**Exercise**
Print nothing but the lines below starting at the line that holds "# 7 SEMGENT" and ending at the line that holds "## 1. CRUD for trips", including both, each exactly as written.

**Supplied material**
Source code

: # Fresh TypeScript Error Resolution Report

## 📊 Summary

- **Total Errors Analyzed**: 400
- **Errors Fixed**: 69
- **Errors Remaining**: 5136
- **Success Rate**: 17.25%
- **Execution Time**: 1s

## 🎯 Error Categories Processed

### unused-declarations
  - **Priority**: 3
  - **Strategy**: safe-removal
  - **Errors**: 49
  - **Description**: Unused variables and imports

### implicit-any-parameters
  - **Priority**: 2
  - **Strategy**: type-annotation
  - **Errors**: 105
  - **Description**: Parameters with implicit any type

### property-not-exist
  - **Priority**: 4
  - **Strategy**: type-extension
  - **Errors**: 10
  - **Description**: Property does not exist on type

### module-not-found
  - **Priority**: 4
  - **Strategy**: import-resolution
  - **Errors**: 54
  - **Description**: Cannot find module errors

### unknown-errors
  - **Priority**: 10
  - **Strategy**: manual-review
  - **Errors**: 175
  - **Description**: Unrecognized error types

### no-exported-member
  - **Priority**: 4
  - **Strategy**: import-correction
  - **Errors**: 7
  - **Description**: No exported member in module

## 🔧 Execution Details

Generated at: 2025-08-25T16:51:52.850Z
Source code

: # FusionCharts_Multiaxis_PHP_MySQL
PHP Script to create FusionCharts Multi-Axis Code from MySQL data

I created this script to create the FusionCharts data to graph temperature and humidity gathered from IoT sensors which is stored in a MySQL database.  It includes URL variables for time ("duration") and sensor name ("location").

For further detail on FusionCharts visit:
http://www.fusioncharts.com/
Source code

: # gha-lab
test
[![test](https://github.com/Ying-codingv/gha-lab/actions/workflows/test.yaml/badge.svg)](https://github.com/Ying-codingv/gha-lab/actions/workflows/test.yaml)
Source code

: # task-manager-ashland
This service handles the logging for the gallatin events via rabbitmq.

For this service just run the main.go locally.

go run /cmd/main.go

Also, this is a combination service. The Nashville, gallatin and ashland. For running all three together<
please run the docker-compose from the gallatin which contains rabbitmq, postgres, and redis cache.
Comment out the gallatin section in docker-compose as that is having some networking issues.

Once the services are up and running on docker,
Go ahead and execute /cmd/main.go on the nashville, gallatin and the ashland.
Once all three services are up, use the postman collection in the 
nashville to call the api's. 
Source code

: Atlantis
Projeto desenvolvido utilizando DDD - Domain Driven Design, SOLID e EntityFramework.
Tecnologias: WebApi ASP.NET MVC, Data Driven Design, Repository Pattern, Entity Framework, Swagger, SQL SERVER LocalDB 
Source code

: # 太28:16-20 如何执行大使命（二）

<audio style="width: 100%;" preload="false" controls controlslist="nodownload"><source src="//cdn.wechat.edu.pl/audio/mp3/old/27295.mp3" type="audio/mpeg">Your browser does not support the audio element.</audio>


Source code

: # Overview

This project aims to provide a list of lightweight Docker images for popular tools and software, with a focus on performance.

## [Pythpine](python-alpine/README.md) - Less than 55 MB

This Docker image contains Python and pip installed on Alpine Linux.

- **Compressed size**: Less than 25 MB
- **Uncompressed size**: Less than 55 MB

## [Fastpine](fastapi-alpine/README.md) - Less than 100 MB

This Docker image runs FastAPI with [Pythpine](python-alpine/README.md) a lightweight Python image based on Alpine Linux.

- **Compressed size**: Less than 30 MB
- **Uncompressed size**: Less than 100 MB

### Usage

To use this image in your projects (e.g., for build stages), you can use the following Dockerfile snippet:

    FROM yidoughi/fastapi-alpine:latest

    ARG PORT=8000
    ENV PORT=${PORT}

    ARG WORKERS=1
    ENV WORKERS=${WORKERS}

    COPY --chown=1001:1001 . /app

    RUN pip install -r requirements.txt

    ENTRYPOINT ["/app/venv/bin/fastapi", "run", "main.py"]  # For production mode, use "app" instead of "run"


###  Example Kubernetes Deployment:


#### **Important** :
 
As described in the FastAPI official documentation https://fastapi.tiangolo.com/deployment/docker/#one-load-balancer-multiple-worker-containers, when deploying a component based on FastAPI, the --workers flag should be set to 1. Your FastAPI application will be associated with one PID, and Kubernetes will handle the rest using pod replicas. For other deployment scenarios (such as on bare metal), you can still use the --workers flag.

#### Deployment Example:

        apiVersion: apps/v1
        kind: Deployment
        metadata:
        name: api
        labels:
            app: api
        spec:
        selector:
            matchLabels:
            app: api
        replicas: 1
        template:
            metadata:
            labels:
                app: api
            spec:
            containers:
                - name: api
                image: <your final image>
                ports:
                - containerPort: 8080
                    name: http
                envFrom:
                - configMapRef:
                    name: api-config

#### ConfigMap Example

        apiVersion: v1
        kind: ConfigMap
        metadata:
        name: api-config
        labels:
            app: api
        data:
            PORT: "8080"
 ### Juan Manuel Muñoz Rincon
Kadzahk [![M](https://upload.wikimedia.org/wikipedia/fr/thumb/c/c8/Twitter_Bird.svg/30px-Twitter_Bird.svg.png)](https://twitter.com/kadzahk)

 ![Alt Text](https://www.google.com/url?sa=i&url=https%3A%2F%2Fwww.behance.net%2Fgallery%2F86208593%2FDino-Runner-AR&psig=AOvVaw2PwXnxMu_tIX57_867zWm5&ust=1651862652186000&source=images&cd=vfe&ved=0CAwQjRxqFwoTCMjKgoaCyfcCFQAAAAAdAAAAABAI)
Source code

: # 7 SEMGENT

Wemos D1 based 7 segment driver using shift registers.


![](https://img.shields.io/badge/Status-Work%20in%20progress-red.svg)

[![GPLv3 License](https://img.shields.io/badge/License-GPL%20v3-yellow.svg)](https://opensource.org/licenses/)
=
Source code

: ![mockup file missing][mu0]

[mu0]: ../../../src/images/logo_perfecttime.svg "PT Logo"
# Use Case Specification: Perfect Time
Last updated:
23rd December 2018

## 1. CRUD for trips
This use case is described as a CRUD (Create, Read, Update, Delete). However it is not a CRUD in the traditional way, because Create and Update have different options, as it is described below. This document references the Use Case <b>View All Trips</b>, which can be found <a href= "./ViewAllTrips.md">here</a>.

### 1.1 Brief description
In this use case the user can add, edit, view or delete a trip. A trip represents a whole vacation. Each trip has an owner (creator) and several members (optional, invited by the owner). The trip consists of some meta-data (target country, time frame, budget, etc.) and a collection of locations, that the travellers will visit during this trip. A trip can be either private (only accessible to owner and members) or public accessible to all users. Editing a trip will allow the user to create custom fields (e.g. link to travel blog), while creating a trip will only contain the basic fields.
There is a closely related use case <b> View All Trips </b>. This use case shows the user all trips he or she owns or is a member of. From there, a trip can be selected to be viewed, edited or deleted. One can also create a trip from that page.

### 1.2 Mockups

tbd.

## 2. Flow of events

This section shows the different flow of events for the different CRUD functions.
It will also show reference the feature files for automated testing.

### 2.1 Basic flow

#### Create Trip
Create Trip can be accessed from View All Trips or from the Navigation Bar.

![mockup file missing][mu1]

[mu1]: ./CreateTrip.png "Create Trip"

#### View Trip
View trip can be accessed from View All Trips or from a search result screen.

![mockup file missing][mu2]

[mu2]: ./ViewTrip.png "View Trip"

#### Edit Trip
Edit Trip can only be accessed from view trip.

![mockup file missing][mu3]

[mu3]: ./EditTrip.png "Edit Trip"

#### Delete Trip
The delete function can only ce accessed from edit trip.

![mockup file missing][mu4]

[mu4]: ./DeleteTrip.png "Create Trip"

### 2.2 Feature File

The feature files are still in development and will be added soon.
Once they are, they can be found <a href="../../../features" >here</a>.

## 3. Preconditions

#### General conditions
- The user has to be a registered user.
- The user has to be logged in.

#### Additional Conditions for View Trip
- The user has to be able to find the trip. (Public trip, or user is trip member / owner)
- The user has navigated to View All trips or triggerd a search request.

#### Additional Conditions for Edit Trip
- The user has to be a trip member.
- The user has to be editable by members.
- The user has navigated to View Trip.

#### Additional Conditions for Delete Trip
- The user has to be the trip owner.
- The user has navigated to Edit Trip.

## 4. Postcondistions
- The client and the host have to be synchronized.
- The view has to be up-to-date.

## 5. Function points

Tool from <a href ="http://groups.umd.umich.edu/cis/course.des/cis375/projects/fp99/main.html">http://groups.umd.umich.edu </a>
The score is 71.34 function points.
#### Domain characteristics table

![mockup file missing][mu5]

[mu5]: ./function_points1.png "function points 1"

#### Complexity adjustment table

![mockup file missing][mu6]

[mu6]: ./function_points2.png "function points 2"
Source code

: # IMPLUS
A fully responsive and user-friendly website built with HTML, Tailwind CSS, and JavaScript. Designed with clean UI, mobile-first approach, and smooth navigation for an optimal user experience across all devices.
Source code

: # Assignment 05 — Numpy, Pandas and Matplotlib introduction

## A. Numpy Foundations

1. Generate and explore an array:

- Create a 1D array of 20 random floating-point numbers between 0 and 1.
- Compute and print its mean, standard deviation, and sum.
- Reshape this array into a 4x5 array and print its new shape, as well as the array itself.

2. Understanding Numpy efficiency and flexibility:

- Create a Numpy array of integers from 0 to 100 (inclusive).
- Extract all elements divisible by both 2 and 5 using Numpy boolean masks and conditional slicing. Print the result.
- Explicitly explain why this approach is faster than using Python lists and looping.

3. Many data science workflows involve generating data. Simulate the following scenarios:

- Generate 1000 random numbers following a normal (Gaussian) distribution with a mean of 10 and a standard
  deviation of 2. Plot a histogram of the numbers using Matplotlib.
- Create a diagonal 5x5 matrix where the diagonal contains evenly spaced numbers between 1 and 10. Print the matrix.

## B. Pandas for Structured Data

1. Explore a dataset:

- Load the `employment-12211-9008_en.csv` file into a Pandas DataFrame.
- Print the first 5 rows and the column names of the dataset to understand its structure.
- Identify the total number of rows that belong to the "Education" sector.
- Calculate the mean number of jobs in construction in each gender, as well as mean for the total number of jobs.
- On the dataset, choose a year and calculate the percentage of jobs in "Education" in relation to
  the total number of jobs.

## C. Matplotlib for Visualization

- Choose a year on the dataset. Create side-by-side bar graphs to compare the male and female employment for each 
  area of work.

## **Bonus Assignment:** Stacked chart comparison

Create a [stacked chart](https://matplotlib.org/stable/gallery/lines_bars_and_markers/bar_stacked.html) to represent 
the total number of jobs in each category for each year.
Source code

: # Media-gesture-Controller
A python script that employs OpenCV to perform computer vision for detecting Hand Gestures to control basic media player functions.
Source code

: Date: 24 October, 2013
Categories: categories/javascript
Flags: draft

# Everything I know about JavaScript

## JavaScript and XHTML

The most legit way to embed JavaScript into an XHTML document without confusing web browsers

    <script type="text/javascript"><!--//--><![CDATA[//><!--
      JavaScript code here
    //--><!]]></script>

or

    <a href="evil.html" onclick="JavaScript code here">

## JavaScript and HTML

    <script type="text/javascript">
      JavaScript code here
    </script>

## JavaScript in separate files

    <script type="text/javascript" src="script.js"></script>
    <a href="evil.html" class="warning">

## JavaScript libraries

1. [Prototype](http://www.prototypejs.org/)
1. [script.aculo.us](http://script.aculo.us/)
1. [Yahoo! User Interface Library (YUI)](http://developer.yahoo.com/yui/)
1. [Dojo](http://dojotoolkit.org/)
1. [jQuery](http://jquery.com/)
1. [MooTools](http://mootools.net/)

**Written solution**
: # 7 SEMGENT

Wemos D1 based 7 segment driver using shift registers.


![](https://img.shields.io/badge/Status-Work%20in%20progress-red.svg)

[![GPLv3 License](https://img.shields.io/badge/License-GPL%20v3-yellow.svg)](https://opensource.org/licenses/)
=
Source code

: ![mockup file missing][mu0]

[mu0]: ../../../src/images/logo_perfecttime.svg "PT Logo"
# Use Case Specification: Perfect Time
Last updated:
23rd December 2018

## 1. CRUD for trips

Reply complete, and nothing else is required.